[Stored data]
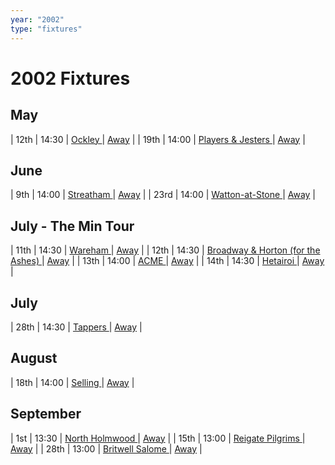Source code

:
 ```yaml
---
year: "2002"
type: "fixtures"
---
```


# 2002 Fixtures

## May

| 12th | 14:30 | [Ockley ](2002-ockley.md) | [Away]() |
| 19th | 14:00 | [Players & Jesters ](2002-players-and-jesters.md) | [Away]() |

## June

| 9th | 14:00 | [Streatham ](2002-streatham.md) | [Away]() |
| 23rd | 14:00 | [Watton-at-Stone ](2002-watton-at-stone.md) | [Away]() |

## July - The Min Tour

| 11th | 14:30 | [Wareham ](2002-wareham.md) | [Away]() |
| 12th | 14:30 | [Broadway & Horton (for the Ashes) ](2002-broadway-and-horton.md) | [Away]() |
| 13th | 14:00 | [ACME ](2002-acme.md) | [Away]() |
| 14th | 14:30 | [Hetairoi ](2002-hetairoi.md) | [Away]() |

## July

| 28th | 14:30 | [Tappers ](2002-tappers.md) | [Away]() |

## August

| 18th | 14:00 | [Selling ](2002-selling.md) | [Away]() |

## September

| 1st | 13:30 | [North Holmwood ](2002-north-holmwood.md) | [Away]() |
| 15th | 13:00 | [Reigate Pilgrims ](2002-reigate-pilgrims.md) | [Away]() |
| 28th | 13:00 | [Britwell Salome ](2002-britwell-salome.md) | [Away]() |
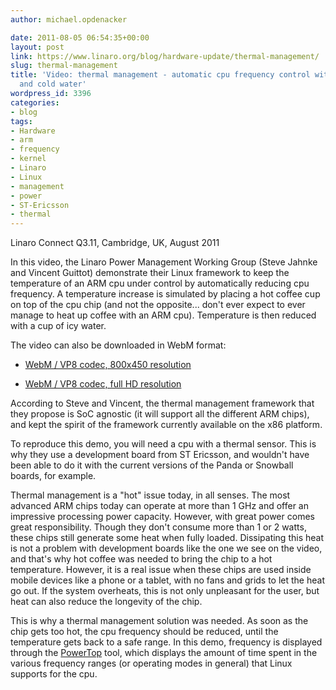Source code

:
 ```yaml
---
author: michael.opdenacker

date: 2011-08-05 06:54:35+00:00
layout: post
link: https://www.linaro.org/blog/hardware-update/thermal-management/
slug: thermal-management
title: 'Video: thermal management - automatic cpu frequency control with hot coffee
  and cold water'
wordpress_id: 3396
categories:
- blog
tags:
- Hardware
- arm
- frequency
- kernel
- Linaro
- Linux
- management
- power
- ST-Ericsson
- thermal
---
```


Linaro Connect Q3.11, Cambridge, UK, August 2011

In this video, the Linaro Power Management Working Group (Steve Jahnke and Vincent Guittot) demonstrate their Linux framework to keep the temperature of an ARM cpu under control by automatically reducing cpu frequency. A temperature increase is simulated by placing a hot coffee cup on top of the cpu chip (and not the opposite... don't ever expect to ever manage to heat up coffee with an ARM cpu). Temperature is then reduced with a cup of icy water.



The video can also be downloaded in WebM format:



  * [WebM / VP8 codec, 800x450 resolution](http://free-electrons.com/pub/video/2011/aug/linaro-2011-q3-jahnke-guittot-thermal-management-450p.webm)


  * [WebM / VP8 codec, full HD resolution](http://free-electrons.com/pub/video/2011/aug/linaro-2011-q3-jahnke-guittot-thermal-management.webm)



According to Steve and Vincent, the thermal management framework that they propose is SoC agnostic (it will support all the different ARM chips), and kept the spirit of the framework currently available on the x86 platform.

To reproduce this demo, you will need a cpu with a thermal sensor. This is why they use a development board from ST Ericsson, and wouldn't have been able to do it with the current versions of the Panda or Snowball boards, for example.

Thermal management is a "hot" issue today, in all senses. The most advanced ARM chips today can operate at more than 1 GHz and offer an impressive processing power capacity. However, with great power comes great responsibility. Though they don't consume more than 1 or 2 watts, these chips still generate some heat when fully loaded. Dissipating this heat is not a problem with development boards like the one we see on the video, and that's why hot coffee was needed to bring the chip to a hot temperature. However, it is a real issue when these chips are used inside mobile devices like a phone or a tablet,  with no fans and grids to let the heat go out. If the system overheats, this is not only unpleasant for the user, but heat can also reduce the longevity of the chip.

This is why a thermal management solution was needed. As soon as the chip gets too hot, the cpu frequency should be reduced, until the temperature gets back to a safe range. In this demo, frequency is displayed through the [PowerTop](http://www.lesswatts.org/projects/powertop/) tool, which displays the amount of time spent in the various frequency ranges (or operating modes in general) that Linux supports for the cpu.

--

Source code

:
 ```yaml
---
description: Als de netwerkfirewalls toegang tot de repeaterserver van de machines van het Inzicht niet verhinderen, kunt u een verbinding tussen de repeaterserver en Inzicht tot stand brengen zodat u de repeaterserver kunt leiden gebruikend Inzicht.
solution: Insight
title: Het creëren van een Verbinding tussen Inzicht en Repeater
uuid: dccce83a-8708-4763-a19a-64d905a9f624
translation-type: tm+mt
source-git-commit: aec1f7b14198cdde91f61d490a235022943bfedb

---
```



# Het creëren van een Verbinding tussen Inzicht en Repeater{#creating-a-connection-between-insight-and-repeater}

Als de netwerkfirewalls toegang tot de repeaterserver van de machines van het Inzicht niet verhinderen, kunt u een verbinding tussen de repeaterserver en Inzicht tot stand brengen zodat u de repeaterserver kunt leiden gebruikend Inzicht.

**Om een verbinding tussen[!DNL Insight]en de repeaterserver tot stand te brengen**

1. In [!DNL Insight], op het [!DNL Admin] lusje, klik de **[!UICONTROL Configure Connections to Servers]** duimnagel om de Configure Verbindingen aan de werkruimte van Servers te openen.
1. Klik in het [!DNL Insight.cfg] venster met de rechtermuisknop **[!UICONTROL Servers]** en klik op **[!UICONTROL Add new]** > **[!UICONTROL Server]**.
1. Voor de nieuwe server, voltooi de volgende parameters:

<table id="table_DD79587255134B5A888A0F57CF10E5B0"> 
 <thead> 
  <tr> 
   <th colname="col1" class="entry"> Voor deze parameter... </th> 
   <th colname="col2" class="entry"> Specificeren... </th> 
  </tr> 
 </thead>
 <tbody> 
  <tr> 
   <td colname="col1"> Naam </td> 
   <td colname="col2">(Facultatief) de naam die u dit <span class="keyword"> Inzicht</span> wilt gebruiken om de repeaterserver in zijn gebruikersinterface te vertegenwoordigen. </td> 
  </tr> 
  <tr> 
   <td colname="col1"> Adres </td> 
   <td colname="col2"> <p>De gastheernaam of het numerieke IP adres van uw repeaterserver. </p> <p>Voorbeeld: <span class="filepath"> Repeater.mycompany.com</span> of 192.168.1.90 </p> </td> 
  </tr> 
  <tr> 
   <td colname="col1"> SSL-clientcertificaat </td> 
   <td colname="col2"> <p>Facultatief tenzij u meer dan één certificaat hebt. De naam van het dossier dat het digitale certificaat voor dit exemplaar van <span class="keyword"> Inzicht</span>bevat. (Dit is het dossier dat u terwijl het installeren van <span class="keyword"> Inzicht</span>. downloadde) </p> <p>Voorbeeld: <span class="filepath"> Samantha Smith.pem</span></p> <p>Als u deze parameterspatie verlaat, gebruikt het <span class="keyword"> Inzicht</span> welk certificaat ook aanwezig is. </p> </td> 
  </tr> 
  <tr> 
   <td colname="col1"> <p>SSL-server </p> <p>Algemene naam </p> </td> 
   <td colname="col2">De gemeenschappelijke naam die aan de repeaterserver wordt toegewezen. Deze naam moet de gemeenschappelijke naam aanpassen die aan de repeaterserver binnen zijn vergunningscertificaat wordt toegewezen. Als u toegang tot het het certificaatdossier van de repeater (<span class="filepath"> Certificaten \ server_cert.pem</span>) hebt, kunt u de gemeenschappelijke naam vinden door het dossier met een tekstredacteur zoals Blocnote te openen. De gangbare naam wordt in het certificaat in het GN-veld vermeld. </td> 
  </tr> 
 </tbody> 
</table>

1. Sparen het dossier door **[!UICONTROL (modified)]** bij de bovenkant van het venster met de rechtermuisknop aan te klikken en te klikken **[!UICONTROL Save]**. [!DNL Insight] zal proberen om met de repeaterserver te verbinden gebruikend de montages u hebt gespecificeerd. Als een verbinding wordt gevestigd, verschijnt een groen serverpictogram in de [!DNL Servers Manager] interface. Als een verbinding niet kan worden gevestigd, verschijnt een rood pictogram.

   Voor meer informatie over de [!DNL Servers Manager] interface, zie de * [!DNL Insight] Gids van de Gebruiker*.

---

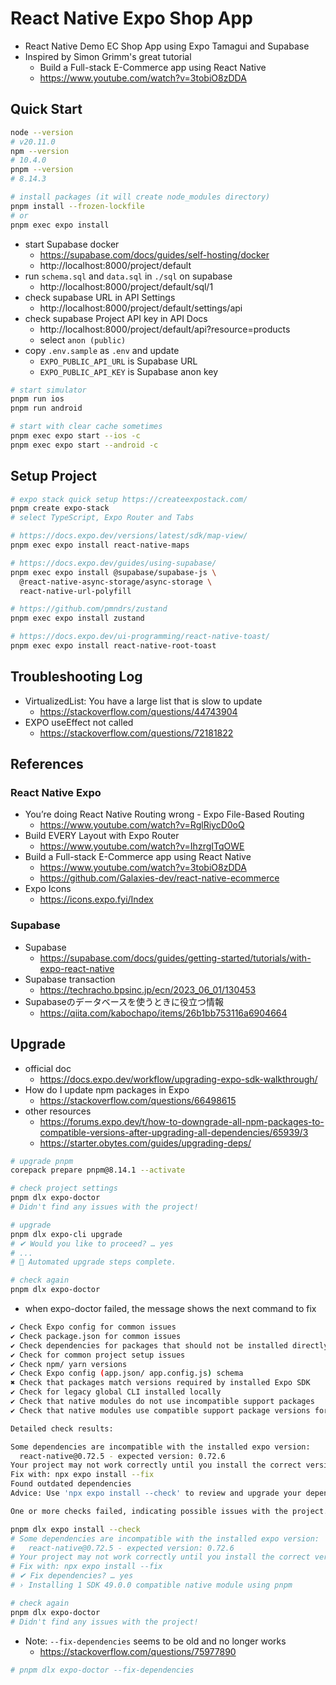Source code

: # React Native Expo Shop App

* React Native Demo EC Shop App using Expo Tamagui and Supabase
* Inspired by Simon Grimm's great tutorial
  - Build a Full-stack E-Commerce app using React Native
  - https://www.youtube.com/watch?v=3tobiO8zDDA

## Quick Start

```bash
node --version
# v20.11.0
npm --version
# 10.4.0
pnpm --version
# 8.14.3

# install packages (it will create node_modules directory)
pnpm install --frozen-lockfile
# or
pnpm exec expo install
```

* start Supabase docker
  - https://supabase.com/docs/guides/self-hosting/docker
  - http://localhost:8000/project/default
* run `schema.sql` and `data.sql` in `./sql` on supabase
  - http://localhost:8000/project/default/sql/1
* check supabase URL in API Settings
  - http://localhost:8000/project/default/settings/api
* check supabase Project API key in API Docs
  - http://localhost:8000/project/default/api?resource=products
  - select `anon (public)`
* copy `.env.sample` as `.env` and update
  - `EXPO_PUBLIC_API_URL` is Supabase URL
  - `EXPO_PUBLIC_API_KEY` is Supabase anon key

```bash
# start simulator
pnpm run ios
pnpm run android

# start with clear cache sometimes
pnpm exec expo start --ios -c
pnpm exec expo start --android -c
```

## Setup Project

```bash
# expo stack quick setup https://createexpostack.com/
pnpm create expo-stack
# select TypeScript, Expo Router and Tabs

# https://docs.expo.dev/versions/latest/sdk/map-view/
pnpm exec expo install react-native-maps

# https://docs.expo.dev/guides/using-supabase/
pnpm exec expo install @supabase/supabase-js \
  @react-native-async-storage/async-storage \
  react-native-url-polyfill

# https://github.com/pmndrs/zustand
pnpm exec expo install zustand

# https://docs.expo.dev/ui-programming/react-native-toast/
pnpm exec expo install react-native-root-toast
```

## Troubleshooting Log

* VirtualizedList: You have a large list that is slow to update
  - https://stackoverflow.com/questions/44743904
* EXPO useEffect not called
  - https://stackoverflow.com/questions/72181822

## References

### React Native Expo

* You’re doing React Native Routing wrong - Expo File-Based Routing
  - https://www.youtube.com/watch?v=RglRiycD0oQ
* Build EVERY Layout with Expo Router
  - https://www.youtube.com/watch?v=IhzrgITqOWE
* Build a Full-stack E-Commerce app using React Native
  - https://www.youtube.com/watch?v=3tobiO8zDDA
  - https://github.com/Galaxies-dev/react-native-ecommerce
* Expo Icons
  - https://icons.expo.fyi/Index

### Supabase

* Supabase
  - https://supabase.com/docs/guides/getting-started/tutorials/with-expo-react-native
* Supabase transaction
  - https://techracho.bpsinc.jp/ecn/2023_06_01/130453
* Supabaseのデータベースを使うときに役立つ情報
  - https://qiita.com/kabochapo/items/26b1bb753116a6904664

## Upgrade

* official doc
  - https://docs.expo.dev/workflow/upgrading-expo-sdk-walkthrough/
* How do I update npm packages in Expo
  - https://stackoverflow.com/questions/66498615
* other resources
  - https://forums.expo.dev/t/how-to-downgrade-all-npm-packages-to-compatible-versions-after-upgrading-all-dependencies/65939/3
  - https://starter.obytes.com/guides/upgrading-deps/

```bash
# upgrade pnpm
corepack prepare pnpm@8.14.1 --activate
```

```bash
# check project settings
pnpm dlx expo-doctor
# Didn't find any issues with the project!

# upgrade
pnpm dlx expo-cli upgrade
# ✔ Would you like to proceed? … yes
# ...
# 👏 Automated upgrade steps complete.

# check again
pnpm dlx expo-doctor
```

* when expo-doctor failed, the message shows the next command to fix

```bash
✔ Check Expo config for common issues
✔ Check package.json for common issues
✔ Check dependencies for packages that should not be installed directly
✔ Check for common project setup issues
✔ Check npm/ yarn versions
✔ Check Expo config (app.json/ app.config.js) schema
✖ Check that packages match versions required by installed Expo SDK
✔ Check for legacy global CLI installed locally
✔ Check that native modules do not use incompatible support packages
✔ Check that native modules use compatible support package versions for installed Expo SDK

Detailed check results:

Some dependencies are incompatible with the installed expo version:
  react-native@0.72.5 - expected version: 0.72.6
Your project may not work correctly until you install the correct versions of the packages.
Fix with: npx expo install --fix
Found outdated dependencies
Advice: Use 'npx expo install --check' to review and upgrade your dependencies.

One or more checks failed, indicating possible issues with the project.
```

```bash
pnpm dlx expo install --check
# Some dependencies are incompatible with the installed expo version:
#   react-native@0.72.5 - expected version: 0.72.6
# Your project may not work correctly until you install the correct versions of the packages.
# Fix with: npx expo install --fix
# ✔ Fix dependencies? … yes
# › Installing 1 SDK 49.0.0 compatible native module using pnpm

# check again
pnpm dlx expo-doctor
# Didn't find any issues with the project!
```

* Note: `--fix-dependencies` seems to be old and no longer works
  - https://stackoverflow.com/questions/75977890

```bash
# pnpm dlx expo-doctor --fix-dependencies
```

Prompt —
Your answer should be each line of the data that contains the word "also", copied as it stands.

Output —
The video can also be downloaded in WebM format:
Thermal management is a "hot" issue today, in all senses. The most advanced ARM chips today can operate at more than 1 GHz and offer an impressive processing power capacity. However, with great power comes great responsibility. Though they don't consume more than 1 or 2 watts, these chips still generate some heat when fully loaded. Dissipating this heat is not a problem with development boards like the one we see on the video, and that's why hot coffee was needed to bring the chip to a hot temperature. However, it is a real issue when these chips are used inside mobile devices like a phone or a tablet,  with no fans and grids to let the heat go out. If the system overheats, this is not only unpleasant for the user, but heat can also reduce the longevity of the chip.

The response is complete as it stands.